Love Live Sunshine!

El avatar de fuego

Disclaimer: Love Live! Pertenece a su creadora Sakurako Kimino y a ASCII media works junto con Sunrise.

NdelA: Viene de nuevo. No diré mucho porque ando desvelada por ver el First Live ayer y traigo unos feels entre de tristeza por lo de Rikyako, de desprecio por los que se ríen de eso y de cariño por el proyecto y sobre todo por las seiyuus. Tal vez me tomé unos días para que estos feels disminuyan.

— o —

Mi primer amigo parte 2

—Papá no va a creer cuando le cuente que conocí al avatar y somos amigos —la niña de cabello castaño decía alegre a su lado—. Tengo que presentarte a papá y a mi mascota.

—¿Ah? ¿Tienes una mascota? —preguntó curiosa—. ¿Cómo es? —quiso saber.

Chika nunca había podido tener una, Mito-oneechan le decía que no podía tener una mascota porque era demasiado descuidada para eso.

—Es un lobomurciélago —dijo orgullosa—. ¿Los conoces? —Chika negó con la cabeza—. Papá dice que son difíciles de domesticar pero yo tengo uno —volvió a repetir orgullosa—. Se llama Yon.

—¡Quiero conocerlo! —exclamó la niña y You tomó su mano para llevarla a su casa y presentarle su querida mascota.

Corrieron por las calles de aquel pequeño y gélido pueblo esquivando los obstáculos que se cruzaban en su camino hasta llegar a una pequeña choza que You presumió como su hogar. Entraron en ella y en el interior, en un rincón había un pequeño animalito durmiendo cómodamente colgado boca abajo de un palo. Se cubría el cuerpo con sus alas de piel que tenían un ligero pelambre azul cobalto. A Chika le pareció una rataraña con alas, pero prefirió no hacer el comentario al ver la cara de emoción de su nueva amiga.

—Es… lindo… —sonrió con curiosidad y se asustó un poco cuando You tomó una garra del animalito despertandolo.

El lobomurciélago bostezo y extendió sus alas dejando ver toda su extensión, a Chika le provocó aún mayor curioso y la reticencia inicial dio paso a su natural manera de ser cuando sus ojos se encontraron.

—¡Wow! —exclamó y el animal voló de donde estaba colgado hasta posarse en la espalda de Chika que contuvo un grito al sentir las pequeñas garritas del animal en su espalda— ¡Aahh! ¿Qué está haciendo?

—Le agradas —dijo divertida You que de inmediato fue a ayudarla y se pasó el animalito a su hombro.

Chika lo vio con más detenimiento y le agrado su forma, tenía la cara peluda con un hocico puntiagudo y unos colmillos que sobresalían de su boca, parecía un pequeño monstruo salido de un cuento de terror como los que Mito-oneechan solía contarle.

—Lo encontré un día mientras acompañaba a papá en uno de sus viajes de caza y lo recogí —ambas le rascaron la barbilla y el animalito se dejó gustoso—. Unos animales lo estaban molestando así que los asusté. Era apenas un bebé cuando lo salvé. Desde entonces está conmigo.

—¡Aww que lindo! —el bichito sacó la lengua lamiendo su dedo y Chika lo encontró especialmente tierno—. Siempre he querido tener mi propia mascota pero no he podido —dijo con un poco de tristeza.

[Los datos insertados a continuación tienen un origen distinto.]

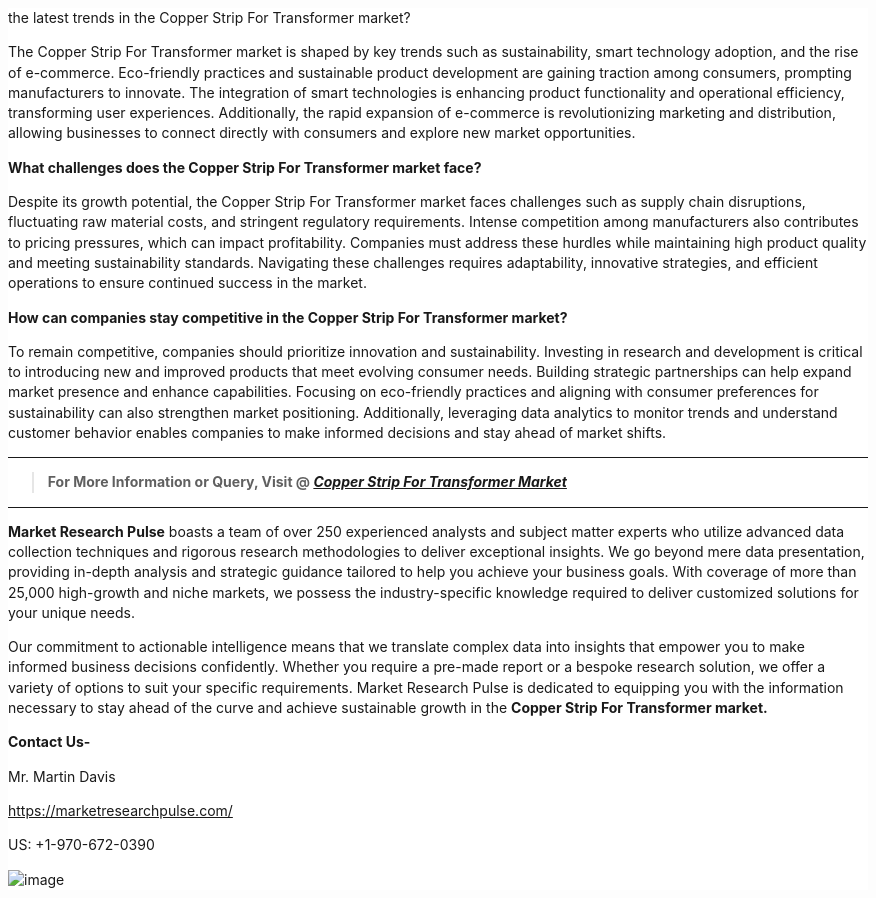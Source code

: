 the latest trends in the Copper Strip For Transformer market?</strong></p><p>The Copper Strip For Transformer market is shaped by key trends such as sustainability, smart technology adoption, and the rise of e-commerce. Eco-friendly practices and sustainable product development are gaining traction among consumers, prompting manufacturers to innovate. The integration of smart technologies is enhancing product functionality and operational efficiency, transforming user experiences. Additionally, the rapid expansion of e-commerce is revolutionizing marketing and distribution, allowing businesses to connect directly with consumers and explore new market opportunities.</p><p><strong>What challenges does the Copper Strip For Transformer market face?</strong></p><p>Despite its growth potential, the Copper Strip For Transformer market faces challenges such as supply chain disruptions, fluctuating raw material costs, and stringent regulatory requirements. Intense competition among manufacturers also contributes to pricing pressures, which can impact profitability. Companies must address these hurdles while maintaining high product quality and meeting sustainability standards. Navigating these challenges requires adaptability, innovative strategies, and efficient operations to ensure continued success in the market.</p><p><strong>How can companies stay competitive in the Copper Strip For Transformer market?</strong></p><p>To remain competitive, companies should prioritize innovation and sustainability. Investing in research and development is critical to introducing new and improved products that meet evolving consumer needs. Building strategic partnerships can help expand market presence and enhance capabilities. Focusing on eco-friendly practices and aligning with consumer preferences for sustainability can also strengthen market positioning. Additionally, leveraging data analytics to monitor trends and understand customer behavior enables companies to make informed decisions and stay ahead of market shifts.</p><hr /><blockquote><p><strong>For More Information or Query, Visit @&nbsp;<em><a href="https://marketresearchpulse.com/report/121601/copper-strip-for-transformer-market?utm_source=Linkedin&utm_medium=030">Copper Strip For Transformer Market</a></em></strong></p></blockquote><hr /><p><strong>Market Research Pulse</strong> boasts a team of over 250 experienced analysts and subject matter experts who utilize advanced data collection techniques and rigorous research methodologies to deliver exceptional insights. We go beyond mere data presentation, providing in-depth analysis and strategic guidance tailored to help you achieve your business goals. With coverage of more than 25,000 high-growth and niche markets, we possess the industry-specific knowledge required to deliver customized solutions for your unique needs.</p><p>Our commitment to actionable intelligence means that we translate complex data into insights that empower you to make informed business decisions confidently. Whether you require a pre-made report or a bespoke research solution, we offer a variety of options to suit your specific requirements. Market Research Pulse is dedicated to equipping you with the information necessary to stay ahead of the curve and achieve sustainable growth in the <strong>Copper Strip For Transformer market.</strong></p><p><strong>Contact Us-</strong></p><p>Mr. Martin Davis</p><p>https://marketresearchpulse.com/</p><p>US: +1-970-672-0390</p>
![image](https://github.com/user-attachments/assets/59aa1bb4-bf4f-4e8a-b8f7-51f26ecc0839)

—Bueno, no te preocupes —You quiso darle ánimos—. Eres el nuevo Avatar, tendrás tu propia mascota como todos los avatares anteriores, solo tienes que encontrar al correcto.

Escuchar eso hizo que se le iluminarán los ojos y abrazo a la niña delante suyo con fuerza. You se sonrojo ligeramente pero correspondió el abrazo con la misma intensidad.

De pronto recordó algo importante y la separó un poco para decirle lo que acababa de acordarse.

—Chika-chan —dijo en un tono familiar—, dicen que en el monte Benten hay un animal legendario que está dormido y que solo espera la llegada de un amo que sea digno de él —palmeó sus hombros—. Tú eres el Avatar, seguramente tú podrías domarlo y hacerlo tu mascota.

—¡¿Qué?! —brinco emocionada, eso sonaba como una aventura que quería vivir—. ¿Qué clase de animal es? —la otra niña se encogió de hombros.

—No sé, quizás es un dragón o sólo un perroso polar, no lo sé, pero podríamos ir a averiguarlo —propuso y Chika de inmediato aceptó.

—Entonces hagámoslo —agito su mano como cerrando el trato y el pequeño lobomurciélago bostezo antes de regresar a su lugar para seguir durmiendo.